Obsessive-compulsive disorders
dopamine receptor, type 1 [GE]
    The cholera toxin gene was placed under the control of the dopamine receptor, type 1 (DR1), promoter.   Cholera toxin gene expression was restricted to CNS neurons.  Variations in the regional expression of the gene was observed in different transgenic lines.   Expression of the cholera toxin gene resulted in stimulation of the G-protein signal transduction pathway, including cAMP synthesis.  In one transgenic line studied, in which expression was observed in the piriform cortex layer II, the somatosensory cortex, and the amygdala,  a constellation of behaviors were observed that strongly resembled compulsive disorders, such as obsessive- compulsive disorder (OCD).   These abnormal behaviors included repetitive non-aggressive biting and leaping.  Campbell et al., J. Neurosci., 19:5044-5043, 1999.

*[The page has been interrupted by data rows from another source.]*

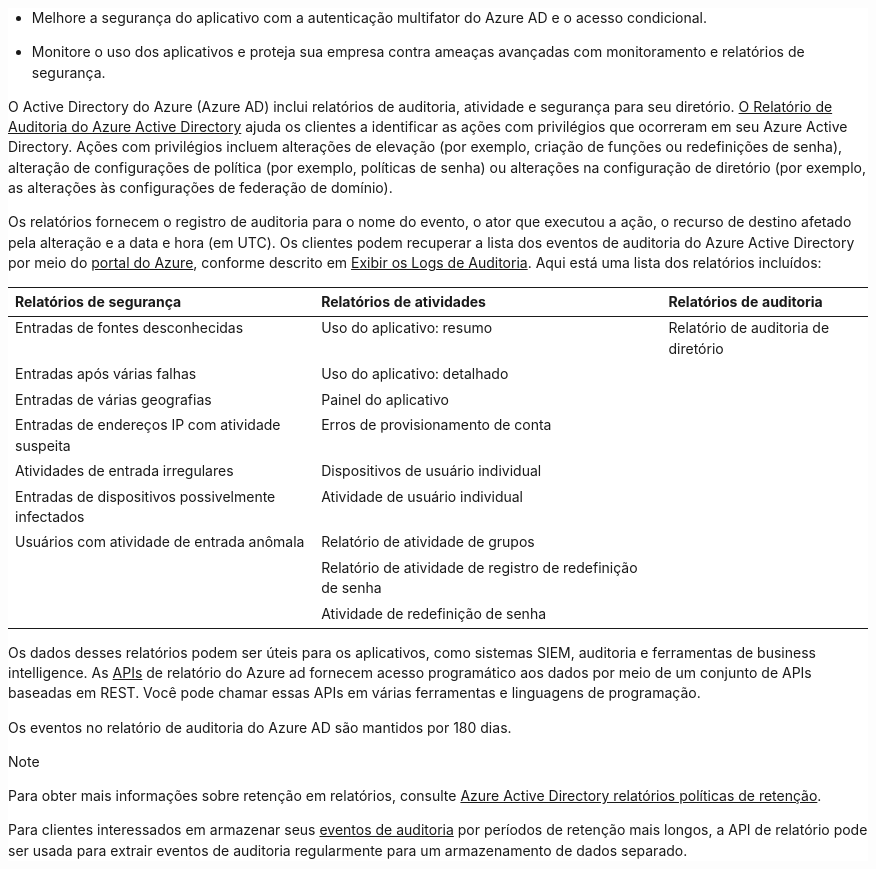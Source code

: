 -   Melhore a segurança do aplicativo com a autenticação multifator do Azure AD e o acesso condicional.

-   Monitore o uso dos aplicativos e proteja sua empresa contra ameaças avançadas com monitoramento e relatórios de segurança.

O Active Directory do Azure (Azure AD) inclui relatórios de auditoria, atividade e segurança para seu diretório. [O Relatório de Auditoria do Azure Active Directory](../../active-directory/active-directory-reporting-azure-portal.md) ajuda os clientes a identificar as ações com privilégios que ocorreram em seu Azure Active Directory. Ações com privilégios incluem alterações de elevação (por exemplo, criação de funções ou redefinições de senha), alteração de configurações de política (por exemplo, políticas de senha) ou alterações na configuração de diretório (por exemplo, as alterações às configurações de federação de domínio).

Os relatórios fornecem o registro de auditoria para o nome do evento, o ator que executou a ação, o recurso de destino afetado pela alteração e a data e hora (em UTC). Os clientes podem recuperar a lista dos eventos de auditoria do Azure Active Directory por meio do [portal do Azure](https://portal.azure.com/), conforme descrito em [Exibir os Logs de Auditoria](../../active-directory/reports-monitoring/overview-reports.md). Aqui está uma lista dos relatórios incluídos:

| Relatórios de segurança  | Relatórios de atividades| Relatórios de auditoria |
| :------------- | :-------------| :-------------|
|Entradas de fontes desconhecidas | Uso do aplicativo: resumo | Relatório de auditoria de diretório |
|Entradas após várias falhas | Uso do aplicativo: detalhado |   |
|Entradas de várias geografias | Painel do aplicativo |  |
|Entradas de endereços IP com atividade suspeita |Erros de provisionamento de conta |  |
|Atividades de entrada irregulares |Dispositivos de usuário individual |  |
|Entradas de dispositivos possivelmente infectados |Atividade de usuário individual |   |
|Usuários com atividade de entrada anômala |Relatório de atividade de grupos |   |
| |Relatório de atividade de registro de redefinição de senha |   |
| |Atividade de redefinição de senha |   |



Os dados desses relatórios podem ser úteis para os aplicativos, como sistemas SIEM, auditoria e ferramentas de business intelligence. As [APIs](../../active-directory/active-directory-reporting-api-getting-started-azure-portal.md) de relatório do Azure ad fornecem acesso programático aos dados por meio de um conjunto de APIs baseadas em REST. Você pode chamar essas APIs em várias ferramentas e linguagens de programação.

Os eventos no relatório de auditoria do Azure AD são mantidos por 180 dias.

> [!Note]
> Para obter mais informações sobre retenção em relatórios, consulte [Azure Active Directory relatórios políticas de retenção](../../active-directory/reports-monitoring/reference-reports-data-retention.md).

Para clientes interessados em armazenar seus [eventos de auditoria](../../active-directory/active-directory-reporting-activity-audit-logs.md) por períodos de retenção mais longos, a API de relatório pode ser usada para extrair eventos de auditoria regularmente para um armazenamento de dados separado.
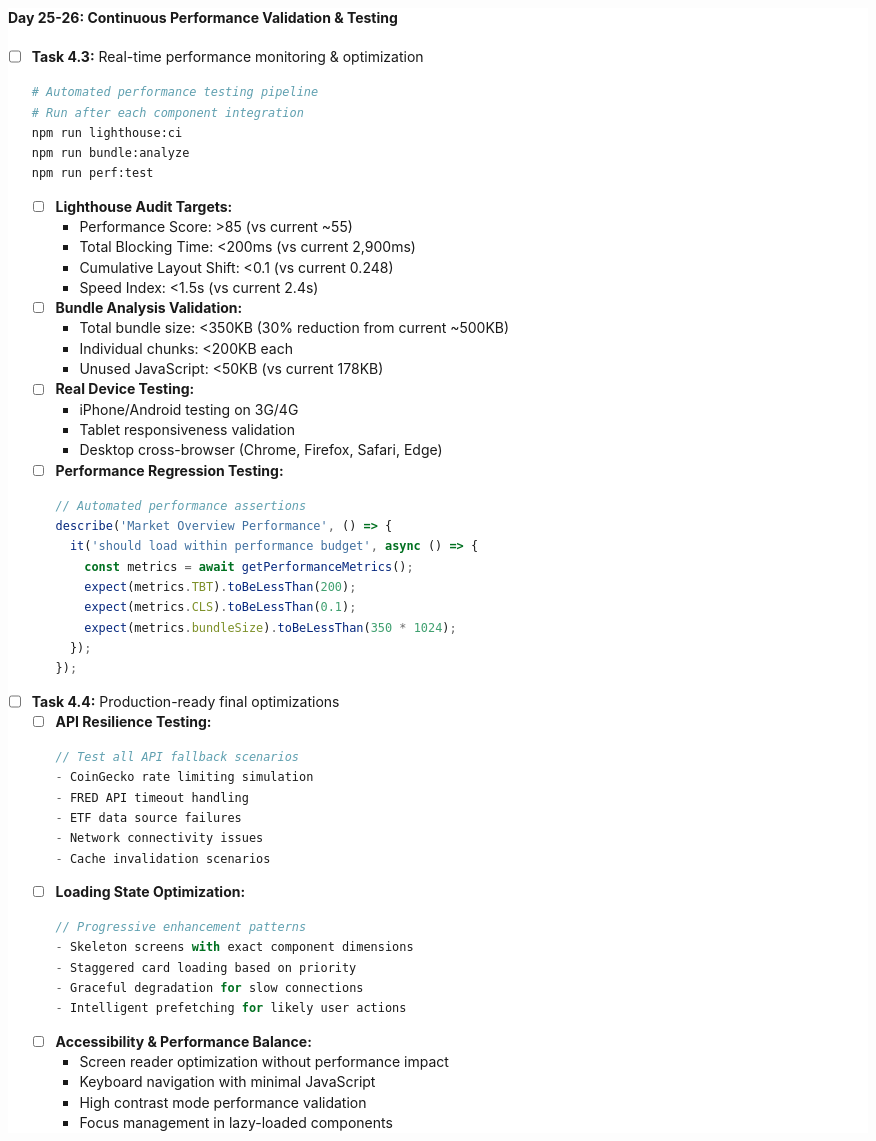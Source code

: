 #### Day 25-26: Continuous Performance Validation & Testing
- [ ] **Task 4.3:** Real-time performance monitoring & optimization
  ```bash
  # Automated performance testing pipeline
  # Run after each component integration
  npm run lighthouse:ci
  npm run bundle:analyze
  npm run perf:test
  ```
  - [ ] **Lighthouse Audit Targets:**
    - Performance Score: >85 (vs current ~55)
    - Total Blocking Time: <200ms (vs current 2,900ms)
    - Cumulative Layout Shift: <0.1 (vs current 0.248)
    - Speed Index: <1.5s (vs current 2.4s)
  - [ ] **Bundle Analysis Validation:**
    - Total bundle size: <350KB (30% reduction from current ~500KB)
    - Individual chunks: <200KB each
    - Unused JavaScript: <50KB (vs current 178KB)
  - [ ] **Real Device Testing:**
    - iPhone/Android testing on 3G/4G
    - Tablet responsiveness validation
    - Desktop cross-browser (Chrome, Firefox, Safari, Edge)
  - [ ] **Performance Regression Testing:**
    ```javascript
    // Automated performance assertions
    describe('Market Overview Performance', () => {
      it('should load within performance budget', async () => {
        const metrics = await getPerformanceMetrics();
        expect(metrics.TBT).toBeLessThan(200);
        expect(metrics.CLS).toBeLessThan(0.1);
        expect(metrics.bundleSize).toBeLessThan(350 * 1024);
      });
    });
    ```

- [ ] **Task 4.4:** Production-ready final optimizations
  - [ ] **API Resilience Testing:**
    ```javascript
    // Test all API fallback scenarios
    - CoinGecko rate limiting simulation
    - FRED API timeout handling  
    - ETF data source failures
    - Network connectivity issues
    - Cache invalidation scenarios
    ```
  - [ ] **Loading State Optimization:**
    ```javascript
    // Progressive enhancement patterns
    - Skeleton screens with exact component dimensions
    - Staggered card loading based on priority
    - Graceful degradation for slow connections
    - Intelligent prefetching for likely user actions
    ```
  - [ ] **Accessibility & Performance Balance:**
    - Screen reader optimization without performance impact
    - Keyboard navigation with minimal JavaScript
    - High contrast mode performance validation
    - Focus management in lazy-loaded components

serotonin transporter gene (5-HTT or SERT) [HGL]
    The "L" SLC6A4 allele of the 5-HTT gene was associated with obsessive-compulsive disorder (OCD).  McDougle et al., Mol. Psychiatry, 3: 270-273, 1998.

Panic disorder
serotonin transporter (5-HTT or SERT)* [HGL]
    No association between a functional polymorphism in the promoter of the 5-HTT gene and panic disorder.  Hamilton et al., Psychiatr. Genet., 9:1-6, 1999.